Si bien las negociaciones para llegar a acuerdos entre israelíes y palestinos fueron prácticamente inexistentes en los más de nueve años en los que el primer ministro israelí Netanyahu lleva conduciendo los gobiernos de su país —excepto por los pocos meses en los que John Kerry, bajo las órdenes del presidente Obama, forzó a las partes a sentarse a hablar—, en la actualidad, el panorama en ese sentido es infinitamente más sombrío.
Hoy la posibilidad de diálogo ha desaparecido por completo, con las gravísimas consecuencias que ello implica. El detonante de la crisis actual fue sin duda la declaración del presidente Trump de reconocer a Jerusalén como capital de Israel y la promesa
de mudar su embajada a esa ciudad, sin hacer alusión alguna a la reivindicación palestina de conseguir el establecimiento de su Estado independiente con Jerusalén orien-tal como su capital.

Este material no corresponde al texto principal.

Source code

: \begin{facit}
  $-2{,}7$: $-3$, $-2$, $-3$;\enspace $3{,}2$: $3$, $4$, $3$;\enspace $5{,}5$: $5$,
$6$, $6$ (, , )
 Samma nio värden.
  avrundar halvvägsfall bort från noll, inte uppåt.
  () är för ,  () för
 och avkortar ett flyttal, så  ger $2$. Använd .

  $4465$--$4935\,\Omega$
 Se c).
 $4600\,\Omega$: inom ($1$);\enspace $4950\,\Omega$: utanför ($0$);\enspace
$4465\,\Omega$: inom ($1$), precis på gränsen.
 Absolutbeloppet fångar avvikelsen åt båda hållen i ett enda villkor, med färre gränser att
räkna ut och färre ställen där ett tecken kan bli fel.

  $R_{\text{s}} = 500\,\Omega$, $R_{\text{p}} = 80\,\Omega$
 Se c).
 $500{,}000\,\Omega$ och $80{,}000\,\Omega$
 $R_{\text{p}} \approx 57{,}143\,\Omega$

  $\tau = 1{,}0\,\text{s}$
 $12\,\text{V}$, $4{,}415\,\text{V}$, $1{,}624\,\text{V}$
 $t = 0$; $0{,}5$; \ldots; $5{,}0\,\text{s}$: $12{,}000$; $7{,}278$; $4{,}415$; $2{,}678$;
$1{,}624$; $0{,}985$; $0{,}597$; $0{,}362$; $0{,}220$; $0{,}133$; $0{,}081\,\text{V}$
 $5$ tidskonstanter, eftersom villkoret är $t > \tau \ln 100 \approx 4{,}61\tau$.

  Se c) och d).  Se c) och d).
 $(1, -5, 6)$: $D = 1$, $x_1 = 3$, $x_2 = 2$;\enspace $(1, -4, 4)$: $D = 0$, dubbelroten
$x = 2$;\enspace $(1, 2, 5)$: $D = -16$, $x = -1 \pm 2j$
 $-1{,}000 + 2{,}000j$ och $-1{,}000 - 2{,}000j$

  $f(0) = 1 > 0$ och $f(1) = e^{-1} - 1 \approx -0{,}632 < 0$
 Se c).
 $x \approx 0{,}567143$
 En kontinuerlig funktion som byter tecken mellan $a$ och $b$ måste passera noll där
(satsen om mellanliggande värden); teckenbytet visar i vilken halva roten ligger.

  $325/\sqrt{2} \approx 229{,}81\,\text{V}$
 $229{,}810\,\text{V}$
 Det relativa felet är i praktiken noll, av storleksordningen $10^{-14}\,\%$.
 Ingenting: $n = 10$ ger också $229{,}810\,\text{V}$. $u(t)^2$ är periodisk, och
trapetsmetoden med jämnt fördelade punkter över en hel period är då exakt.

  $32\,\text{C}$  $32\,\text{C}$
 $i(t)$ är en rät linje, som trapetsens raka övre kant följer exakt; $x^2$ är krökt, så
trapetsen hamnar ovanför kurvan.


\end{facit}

Aunque la decisión de Trump estuvo orientada más que nada a reforzar su base de apoyo doméstica, integrada en buena medida por las decenas de millones de cristianos evangélicos estadunidenses que votaron por él, debido a que Trump les prometía dar un paso tan esencial en la visión escatológica de redención mesiánica de esa corriente religiosa, sus consecuencias políticas están siendo devastadoras. Porque a partir de ahí se desató también una cadena de medidas antipalestinas tomadas por Trump, como la de recortar tajantemente la aportación de Estados Unidos a la UNRWA (Organización de Naciones Unidas para los Refugiados Palestinos), lo mismo que a los fondos tradicionalmente entregados como apoyo a la Autoridad Nacional Palestina (ANP).
El año pasado, la cantidad total aportada por EU a ambas entidades fue de 700 millones de dólares y ahora la cifra se ha reducido ya a la mitad. A esto se le agrega que Trump sigue amenazando con cerrar la representación palestina en Washington, con lo que el papel de mediador neutral y objetivo que EU ha jugado para resolver este añejo conflicto, ha desaparecido.

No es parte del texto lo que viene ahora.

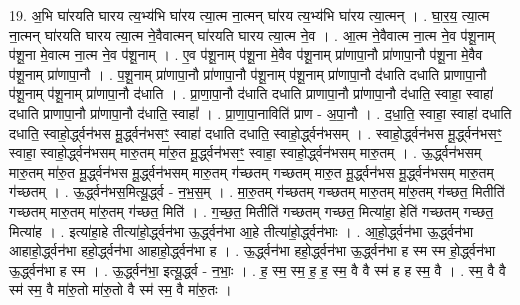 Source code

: \documentclass[17pt]{extarticle}
\begin{document}
19. अ॒भि घा॑रयति घारय त्य॒भ्य॑भि घा॑रय त्या॒त्म ना॒त्मन् घा॑रय त्य॒भ्य॑भि घा॑रय त्या॒त्मन् । . घा॒र॒य॒ त्या॒त्म ना॒त्मन् घा॑रयति घारय त्या॒त्म ने॒वैवात्मन् घा॑रयति घारय त्या॒त्म ने॒व । . आ॒त्म ने॒वैवात्म ना॒त्म ने॒व प॑शू॒नाम् प॑शू॒ना मे॒वात्म ना॒त्म ने॒व प॑शू॒नाम् । . ए॒व प॑शू॒नाम् प॑शू॒ना मे॒वैव प॑शू॒नाम् प्रा॑णापा॒नौ प्रा॑णापा॒नौ प॑शू॒ना मे॒वैव प॑शू॒नाम् प्रा॑णापा॒नौ । . प॒शू॒नाम् प्रा॑णापा॒नौ प्रा॑णापा॒नौ प॑शू॒नाम् प॑शू॒नाम् प्रा॑णापा॒नौ द॑धाति दधाति प्राणापा॒नौ प॑शू॒नाम् प॑शू॒नाम् प्रा॑णापा॒नौ द॑धाति । . प्रा॒णा॒पा॒नौ द॑धाति दधाति प्राणापा॒नौ प्रा॑णापा॒नौ द॑धाति॒ स्वाहा॒ स्वाहा॑ दधाति प्राणापा॒नौ प्रा॑णापा॒नौ द॑धाति॒ स्वाहा᳚ । . प्रा॒णा॒पा॒नाविति॑ प्राण - अ॒पा॒नौ । . द॒धा॒ति॒ स्वाहा॒ स्वाहा॑ दधाति दधाति॒ स्वाहो॒र्द्ध्वन॑भस मू॒र्द्ध्वन॑भसꣳ॒॒ स्वाहा॑ दधाति दधाति॒ स्वाहो॒र्द्ध्वन॑भसम् । . स्वाहो॒र्द्ध्वन॑भस मू॒र्द्ध्वन॑भसꣳ॒॒ स्वाहा॒ स्वाहो॒र्द्ध्वन॑भसम् मारु॒तम् मा॑रु॒त मू॒र्द्ध्वन॑भसꣳ॒॒ स्वाहा॒ स्वाहो॒र्द्ध्वन॑भसम् मारु॒तम् । . ऊ॒र्द्ध्वन॑भसम् मारु॒तम् मा॑रु॒त मू॒र्द्ध्वन॑भस मू॒र्द्ध्वन॑भसम् मारु॒तम् ग॑च्छतम् गच्छतम् मारु॒त मू॒र्द्ध्वन॑भस मू॒र्द्ध्वन॑भसम् मारु॒तम् ग॑च्छतम् । . ऊ॒र्द्ध्वन॑भस॒मित्यू॒र्द्ध्व - न॒भ॒स॒म् । . मा॒रु॒तम् ग॑च्छतम् गच्छतम् मारु॒तम् मा॑रु॒तम् ग॑च्छत॒ मितीति॑ गच्छतम् मारु॒तम् मा॑रु॒तम् ग॑च्छत॒ मिति॑ । . ग॒च्छ॒त॒ मितीति॑ गच्छतम् गच्छत॒ मित्या॑हा॒ हेति॑ गच्छतम् गच्छत॒ मित्या॑ह । . इत्या॑हा॒हे तीत्या॑हो॒र्द्ध्वन॑भा ऊ॒र्द्ध्वन॑भा आ॒हे तीत्या॑हो॒र्द्ध्वन॑भाः । . आ॒हो॒र्द्ध्वन॑भा ऊ॒र्द्ध्वन॑भा आहाहो॒र्द्ध्वन॑भा हहो॒र्द्ध्वन॑भा आहाहो॒र्द्ध्वन॑भा ह । . ऊ॒र्द्ध्वन॑भा हहो॒र्द्ध्वन॑भा ऊ॒र्द्ध्वन॑भा ह स्म स्म हो॒र्द्ध्वन॑भा ऊ॒र्द्ध्वन॑भा ह स्म । . ऊ॒र्द्ध्वन॑भा॒ इत्यू॒र्द्ध्व - न॒भाः॒ । . ह॒ स्म॒ स्म॒ ह॒ ह॒ स्म॒ वै वै स्म॑ ह ह स्म॒ वै । . स्म॒ वै वै स्म॑ स्म॒ वै मा॑रु॒तो मा॑रु॒तो वै स्म॑ स्म॒ वै मा॑रु॒तः । \newline
\end{document}
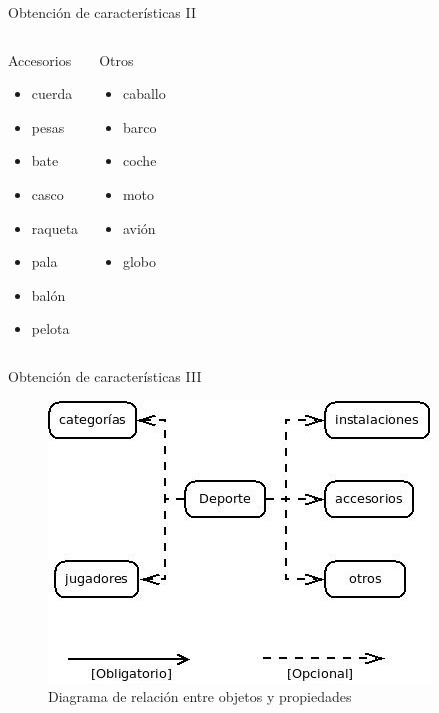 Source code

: \begin{frame}{Obtención de características II}
 \begin{columns}[t]
  \begin{block}{Accesorios}
   	\begin{itemize}
	\item cuerda
	\item pesas
	\item bate
	\item casco
	\item raqueta
	\item pala
	\item balón
	\item pelota
	\end{itemize}
  \end{block}
  \begin{block}{Otros}
  	\begin{itemize}
	\item caballo
	\item barco
	\item coche
	\item moto
	\item avión
	\item globo
	\end{itemize}
  \end{block}
 \end{columns}
\end{frame}


\begin{frame}{Obtención de características III}
\begin{figure} [ht]
\begin {center}
\includegraphics[scale = 0.4]{./../doc/Deportes.jpeg}
\caption{Diagrama de relación entre objetos y propiedades}
\end {center}
\end{figure}
\end{frame}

El domingo pasado, el presidente de la ANP, Mahmoud Abbas, acorralado y humillado, habló en la reunión del Consejo Nacional Palestino en Ramala. Dijo que la decisión de Trump cancelaba el papel de EU de mediador neutral en el conflicto, que los Acuerdos de Oslo estaban muertos, con todas las implicaciones que ello conlleva, además de que lanzó una diatriba antiisraelí que recordaba los lejanos años de la década de los setenta del siglo pasado, cuando la postura palestina era abiertamente negadora de la legitimidad de la existencia del Estado de Israel. Y si a ello se le suma que en la parte referente al gobierno israelí existe hoy una política de continuación de la expansión de los asentamientos y de rechazo a la fórmula de “dos Estados para dos pueblos” tal y como se ha aprobado oficialmente en el programa del partido Likud que comanda al gobierno, estamos ante un cuadro desolador.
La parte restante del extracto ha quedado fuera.